In the introduction they set out four “principles of wikinomics”:

  • Being Open,
  • Peering,
  • Sharing, and
  • Thinking globally

Being open, sharing and thinking globally are principles I have talked about on this blog, and in the case of being open and sharing they are themes I have returned to multiple times.  My enthusiasm for enterprise2.0 stems from these ideas.

Peering is a bit different though – on this one I find myself on the fence.  Peering is the notion that strict hierarchy is a barrier rather than an enabler – I can see that to an extent – wikipedia and Linux both show that people are more passionate when contributing to a movement in which they feel they have genuine ownership.  But at the same time wikipedia and all open source movements wouldn’t be where they are today without the hierarchies that they have developed.  Then there is the question of making money – mass collaboration can be achieving great things for the world, but it is only significant in the narrow context of VCs and entrerpreneurs (ie this blog) if it can be harnessed to turn a profit.  Most organisations operating in this area either don’t try to make profits or struggle to do so.
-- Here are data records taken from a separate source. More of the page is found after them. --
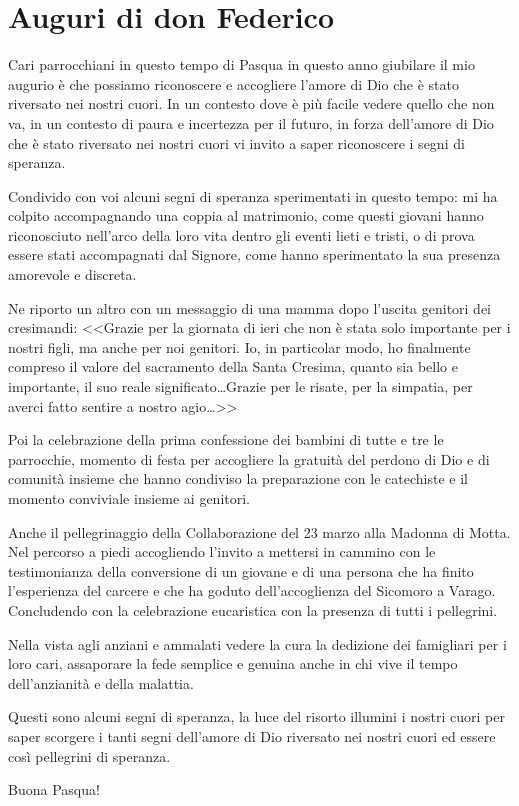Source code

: \section{Auguri di don Federico}

Cari parrocchiani in questo tempo di Pasqua in questo anno giubilare il mio augurio è che possiamo riconoscere e accogliere l'amore di Dio che è stato riversato nei nostri cuori. In un contesto dove è più facile vedere quello che non va, in un contesto di paura e incertezza per il futuro, in forza dell'amore di Dio che è stato riversato nei nostri cuori vi invito a saper riconoscere i segni di speranza.

Condivido con voi alcuni segni di speranza sperimentati in questo tempo: mi ha colpito accompagnando una coppia al matrimonio, come questi giovani hanno riconosciuto nell'arco della loro vita dentro gli eventi lieti e tristi, o di prova essere stati accompagnati dal Signore, come hanno sperimentato la sua presenza amorevole e discreta.

Ne riporto un altro con un messaggio di una mamma dopo l'uscita genitori dei cresimandi: <<Grazie per la giornata di ieri che non è stata solo importante per i nostri figli, ma anche per noi genitori. Io, in particolar modo, ho finalmente compreso il valore del sacramento della Santa Cresima, quanto sia bello e importante, il suo reale significato\ldots Grazie per le risate, per la simpatia, per averci fatto sentire a nostro agio\ldots>>

Poi la celebrazione della prima confessione dei bambini di tutte e tre le parrocchie, momento di festa per accogliere la gratuità del perdono di Dio e di comunità insieme che hanno condiviso la preparazione con le catechiste e il momento conviviale insieme ai genitori.

Anche il pellegrinaggio della Collaborazione del 23 marzo alla Madonna di Motta. Nel percorso a piedi accogliendo l'invito a mettersi in cammino con le testimonianza della conversione di un giovane e di una persona che ha finito l'esperienza del carcere e che ha goduto dell'accoglienza del Sicomoro a Varago. Concludendo con la celebrazione eucaristica con la presenza di tutti i pellegrini.

Nella vista agli anziani e ammalati vedere la cura la dedizione dei famigliari per i loro cari, assaporare la fede semplice e genuina anche in chi vive il tempo dell'anzianità e della malattia.

Questi sono alcuni segni di speranza, la luce del risorto illumini i nostri cuori per saper scorgere i tanti segni dell'amore di Dio riversato nei nostri cuori ed essere così pellegrini di speranza.

Buona Pasqua!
The notion of peering is also important to just about every social media site.  It seems to me that this is somewhat different to what is going on with the more altruistic phenomena I describe above.  On social networks 99% of activity is selfishly motivated – in the style of Adam Smith’s Invisible Hand this operates for the greater good, but selfish activity it is none the less.  Very different to writing something for Wikipedia.
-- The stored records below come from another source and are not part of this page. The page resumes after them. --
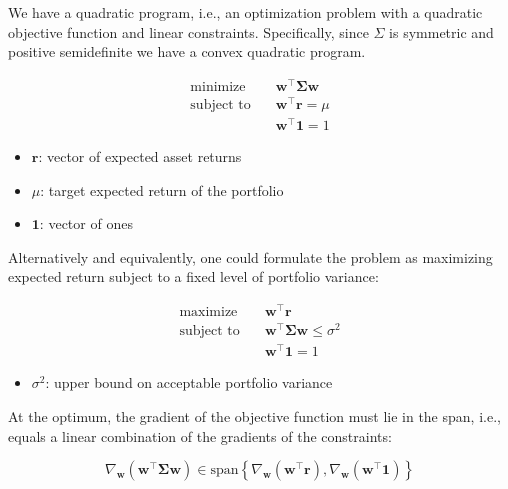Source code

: \vspace{0.27cm} We have a quadratic program, i.e., an optimization problem with a quadratic objective function and linear constraints. Specifically, since $\Sigma$ is symmetric and positive semidefinite we have a convex quadratic program. 

\[
\begin{aligned}
\text{minimize} \quad & \mathbf{w}^\top \boldsymbol{\Sigma} \mathbf{w} \\
\text{subject to} \quad & \mathbf{w}^\top \mathbf{r} = \mu \\
                        & \mathbf{w}^\top \mathbf{1} = 1
\end{aligned}
\]


\begin{itemize}
  \item[] $\mathbf{r}$: vector of expected asset returns  
  \item[] $\mu$: target expected return of the portfolio  
  \item[] $\mathbf{1}$: vector of ones 
\end{itemize}


\vspace{0.27cm} Alternatively and equivalently, one could formulate the problem as maximizing expected return subject to a fixed level of portfolio variance: 

\[
\begin{aligned}
\text{maximize} \quad & \mathbf{w}^\top \mathbf{r} \\
\text{subject to} \quad & \mathbf{w}^\top \boldsymbol{\Sigma} \mathbf{w} \leq \sigma^2 \\
                        & \mathbf{w}^\top \mathbf{1} = 1
\end{aligned}
\]

\begin{itemize}
  \item[] $\sigma^2$: upper bound on acceptable portfolio variance
\end{itemize}


\vspace{0.27cm} At the optimum, the gradient of the objective function must lie in the span, i.e., equals a linear combination of the gradients of the constraints:

\[
\nabla_{\mathbf{w}} \left( \mathbf{w}^\top \boldsymbol{\Sigma} \mathbf{w} \right)
\in \mathrm{span} \left\{ \nabla_{\mathbf{w}} \left( \mathbf{w}^\top \mathbf{r} \right), \nabla_{\mathbf{w}} \left( \mathbf{w}^\top \mathbf{1} \right) \right\}
\]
It seems to me therefore that there are at least three important concpets at play in peering – hierarchy, altruism and potential for profit.  I have yet to see a good analysis of how they operate and interact.
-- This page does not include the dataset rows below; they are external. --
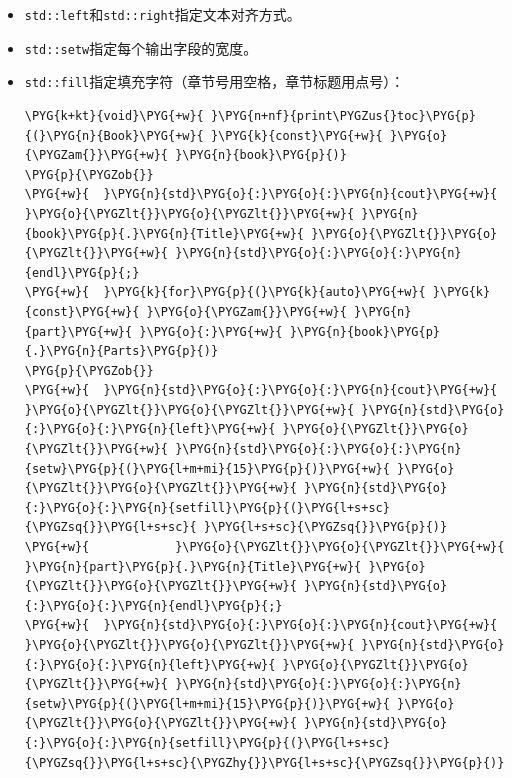 \begin{itemize}
\item \texttt{std::\allowbreak{}left}和\texttt{std::\allowbreak{}right}指定文本对齐方式。



\item \texttt{std::\allowbreak{}setw}指定每个输出字段的宽度。



\item \texttt{std::\allowbreak{}fill}指定填充字符（章节号用空格，章节标题用点号）：



\begin{codeblockbg}
\begin{Verbatim}[commandchars=\\\{\},breaklines=true,breakanywhere=true,fontsize=\codefont,xleftmargin=17bp]
\PYG{k+kt}{void}\PYG{+w}{ }\PYG{n+nf}{print\PYGZus{}toc}\PYG{p}{(}\PYG{n}{Book}\PYG{+w}{ }\PYG{k}{const}\PYG{+w}{ }\PYG{o}{\PYGZam{}}\PYG{+w}{ }\PYG{n}{book}\PYG{p}{)}
\PYG{p}{\PYGZob{}}
\PYG{+w}{  }\PYG{n}{std}\PYG{o}{:}\PYG{o}{:}\PYG{n}{cout}\PYG{+w}{ }\PYG{o}{\PYGZlt{}}\PYG{o}{\PYGZlt{}}\PYG{+w}{ }\PYG{n}{book}\PYG{p}{.}\PYG{n}{Title}\PYG{+w}{ }\PYG{o}{\PYGZlt{}}\PYG{o}{\PYGZlt{}}\PYG{+w}{ }\PYG{n}{std}\PYG{o}{:}\PYG{o}{:}\PYG{n}{endl}\PYG{p}{;}
\PYG{+w}{  }\PYG{k}{for}\PYG{p}{(}\PYG{k}{auto}\PYG{+w}{ }\PYG{k}{const}\PYG{+w}{ }\PYG{o}{\PYGZam{}}\PYG{+w}{ }\PYG{n}{part}\PYG{+w}{ }\PYG{o}{:}\PYG{+w}{ }\PYG{n}{book}\PYG{p}{.}\PYG{n}{Parts}\PYG{p}{)}
\PYG{p}{\PYGZob{}}
\PYG{+w}{  }\PYG{n}{std}\PYG{o}{:}\PYG{o}{:}\PYG{n}{cout}\PYG{+w}{ }\PYG{o}{\PYGZlt{}}\PYG{o}{\PYGZlt{}}\PYG{+w}{ }\PYG{n}{std}\PYG{o}{:}\PYG{o}{:}\PYG{n}{left}\PYG{+w}{ }\PYG{o}{\PYGZlt{}}\PYG{o}{\PYGZlt{}}\PYG{+w}{ }\PYG{n}{std}\PYG{o}{:}\PYG{o}{:}\PYG{n}{setw}\PYG{p}{(}\PYG{l+m+mi}{15}\PYG{p}{)}\PYG{+w}{ }\PYG{o}{\PYGZlt{}}\PYG{o}{\PYGZlt{}}\PYG{+w}{ }\PYG{n}{std}\PYG{o}{:}\PYG{o}{:}\PYG{n}{setfill}\PYG{p}{(}\PYG{l+s+sc}{\PYGZsq{}}\PYG{l+s+sc}{ }\PYG{l+s+sc}{\PYGZsq{}}\PYG{p}{)}
\PYG{+w}{            }\PYG{o}{\PYGZlt{}}\PYG{o}{\PYGZlt{}}\PYG{+w}{ }\PYG{n}{part}\PYG{p}{.}\PYG{n}{Title}\PYG{+w}{ }\PYG{o}{\PYGZlt{}}\PYG{o}{\PYGZlt{}}\PYG{+w}{ }\PYG{n}{std}\PYG{o}{:}\PYG{o}{:}\PYG{n}{endl}\PYG{p}{;}
\PYG{+w}{  }\PYG{n}{std}\PYG{o}{:}\PYG{o}{:}\PYG{n}{cout}\PYG{+w}{ }\PYG{o}{\PYGZlt{}}\PYG{o}{\PYGZlt{}}\PYG{+w}{ }\PYG{n}{std}\PYG{o}{:}\PYG{o}{:}\PYG{n}{left}\PYG{+w}{ }\PYG{o}{\PYGZlt{}}\PYG{o}{\PYGZlt{}}\PYG{+w}{ }\PYG{n}{std}\PYG{o}{:}\PYG{o}{:}\PYG{n}{setw}\PYG{p}{(}\PYG{l+m+mi}{15}\PYG{p}{)}\PYG{+w}{ }\PYG{o}{\PYGZlt{}}\PYG{o}{\PYGZlt{}}\PYG{+w}{ }\PYG{n}{std}\PYG{o}{:}\PYG{o}{:}\PYG{n}{setfill}\PYG{p}{(}\PYG{l+s+sc}{\PYGZsq{}}\PYG{l+s+sc}{\PYGZhy{}}\PYG{l+s+sc}{\PYGZsq{}}\PYG{p}{)}

\end{Verbatim}
\end{codeblockbg}
\end{itemize}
I am excited about reading the whole book but it is on the subject of peering that I hope to learn the most.

There is (of course) a Wikinomics blog that makes good reading – for example there is a recent post on myfootballclub a mass collaboration effort to buy a UK football club (they are halfway to their target of 50,000 investors at £35 each who will then all be co-chairman of the club they vote to buy – Leeds is the current favourite).